No sin esfuerzo saqué mi pedazo de carne de la boca de mi madrastra y le pedí que se acostara en el suelo, para lo cual ella se desprendió de su bikini. Se acostó, abrió sus piernas y levantó sus brazos, en una muda invitación a penetrarla. Me puse entre sus piernas, con mi verga completamente parada. Me eché sobre Marcela y le enterré mi instrumento, que se hundió sin dificultades en su vulva completamente mojada por el deseo, lo que facilitó la penetración.
Subió sus piernas sobre mis espaldas y empezó a moverse desesperadamente, emitiendo quejidos apagados, ya que estábamos separados de mi padre solamente por una pared.
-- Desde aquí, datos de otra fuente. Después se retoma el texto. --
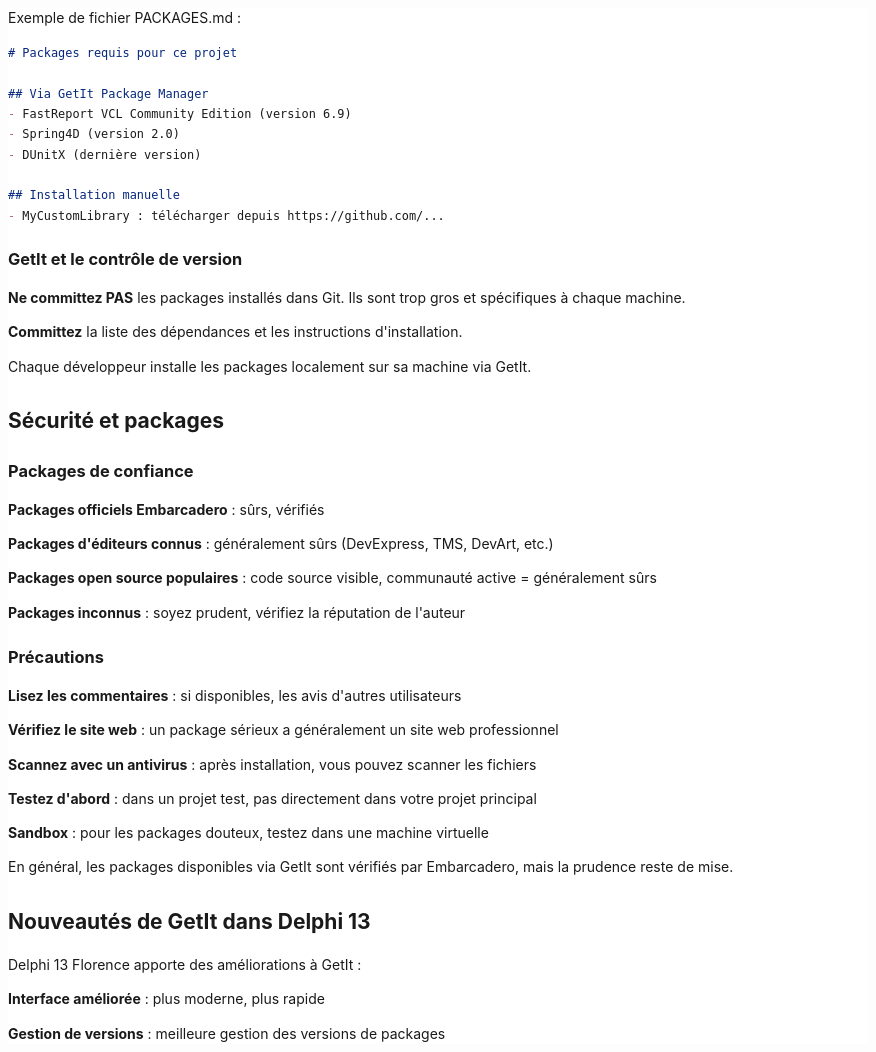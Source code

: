 Exemple de fichier PACKAGES.md :
```markdown
# Packages requis pour ce projet

## Via GetIt Package Manager
- FastReport VCL Community Edition (version 6.9)
- Spring4D (version 2.0)
- DUnitX (dernière version)

## Installation manuelle
- MyCustomLibrary : télécharger depuis https://github.com/...
```

### GetIt et le contrôle de version

**Ne committez PAS** les packages installés dans Git. Ils sont trop gros et spécifiques à chaque machine.

**Committez** la liste des dépendances et les instructions d'installation.

Chaque développeur installe les packages localement sur sa machine via GetIt.

## Sécurité et packages

### Packages de confiance

**Packages officiels Embarcadero** : sûrs, vérifiés

**Packages d'éditeurs connus** : généralement sûrs (DevExpress, TMS, DevArt, etc.)

**Packages open source populaires** : code source visible, communauté active = généralement sûrs

**Packages inconnus** : soyez prudent, vérifiez la réputation de l'auteur

### Précautions

**Lisez les commentaires** : si disponibles, les avis d'autres utilisateurs

**Vérifiez le site web** : un package sérieux a généralement un site web professionnel

**Scannez avec un antivirus** : après installation, vous pouvez scanner les fichiers

**Testez d'abord** : dans un projet test, pas directement dans votre projet principal

**Sandbox** : pour les packages douteux, testez dans une machine virtuelle

En général, les packages disponibles via GetIt sont vérifiés par Embarcadero, mais la prudence reste de mise.

## Nouveautés de GetIt dans Delphi 13

Delphi 13 Florence apporte des améliorations à GetIt :

**Interface améliorée** : plus moderne, plus rapide

**Gestion de versions** : meilleure gestion des versions de packages
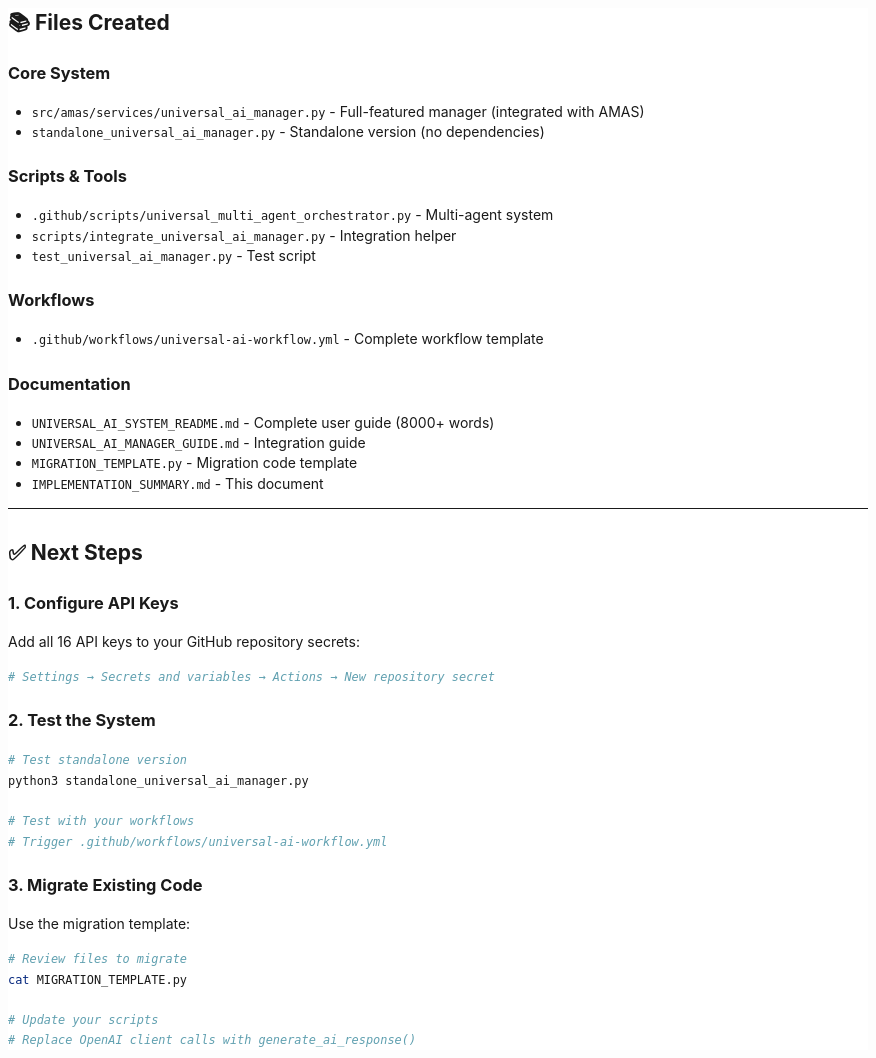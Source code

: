 
## 📚 Files Created

### Core System
- `src/amas/services/universal_ai_manager.py` - Full-featured manager (integrated with AMAS)
- `standalone_universal_ai_manager.py` - Standalone version (no dependencies)

### Scripts & Tools
- `.github/scripts/universal_multi_agent_orchestrator.py` - Multi-agent system
- `scripts/integrate_universal_ai_manager.py` - Integration helper
- `test_universal_ai_manager.py` - Test script

### Workflows
- `.github/workflows/universal-ai-workflow.yml` - Complete workflow template

### Documentation
- `UNIVERSAL_AI_SYSTEM_README.md` - Complete user guide (8000+ words)
- `UNIVERSAL_AI_MANAGER_GUIDE.md` - Integration guide
- `MIGRATION_TEMPLATE.py` - Migration code template
- `IMPLEMENTATION_SUMMARY.md` - This document

---

## ✅ Next Steps

### 1. Configure API Keys

Add all 16 API keys to your GitHub repository secrets:
```bash
# Settings → Secrets and variables → Actions → New repository secret
```

### 2. Test the System

```bash
# Test standalone version
python3 standalone_universal_ai_manager.py

# Test with your workflows
# Trigger .github/workflows/universal-ai-workflow.yml
```

### 3. Migrate Existing Code

Use the migration template:
```bash
# Review files to migrate
cat MIGRATION_TEMPLATE.py

# Update your scripts
# Replace OpenAI client calls with generate_ai_response()
```
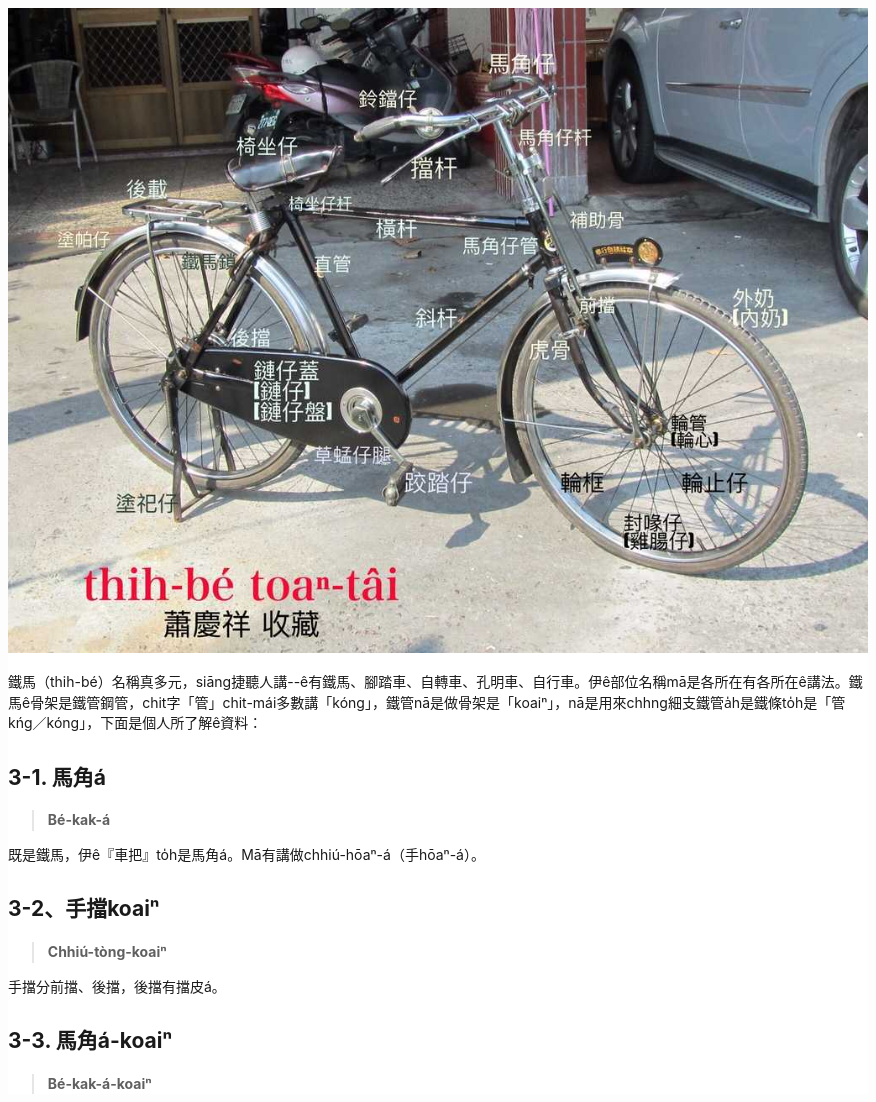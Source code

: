 ![](../too5/07/7-5-23.鐵馬部位名單台.jpg)

鐵馬（thih-bé）名稱真多元，siāng捷聽人講--ê有鐵馬、腳踏車、自轉車、孔明車、自行車。伊ê部位名稱mā是各所在有各所在ê講法。鐵馬ê骨架是鐵管鋼管，chit字「管」chit-mái多數講「kóng」，鐵管nā是做骨架是「koaiⁿ」，nā是用來chhng細支鐵管a̍h是鐵條to̍h是「管kńg／kóng」，下面是個人所了解ê資料：

## 3-1. 馬角á
> **Bé-kak-á**

既是鐵馬，伊ê『車把』to̍h是馬角á。Mā有講做chhiú-hōaⁿ-á（手hōaⁿ-á）。

## 3-2、手擋koaiⁿ
> **Chhiú-tòng-koaiⁿ**

手擋分前擋、後擋，後擋有擋皮á。

## 3-3. 馬角á-koaiⁿ
> **Bé-kak-á-koaiⁿ**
Desesperado, hundía y sacaba repetidamente mi verga de su vulva, sin decir palabras, disfrutando completamente esa follada que tanto había deseado. Como es lógico, más pronto de lo que los dos hubiéramos querido, Marcela y yo acabamos por vez primera, casi al unísono.
Quedamos abrazados, apretadamente, como si quisiéramos fundirnos en ese momento para siempre. Es que para ambos esa experiencia era la culminación de un deseo largamente anhelado, que finalmente se había hecho realidad, casi sin proponerlo. De lo que estábamos seguros ambos era de que nuestras vidas ahora tomarían un nuevo giro, pues no podíamos ni queríamos echar pie atrás. Los dos deseamos y disfrutamos este momento y sabíamos que era el inicio de una nueva relación, sin importar el lazo familiar que nos unía. Es que el deseo sexual nos unía mucho más profundamente que cualquier parentesco.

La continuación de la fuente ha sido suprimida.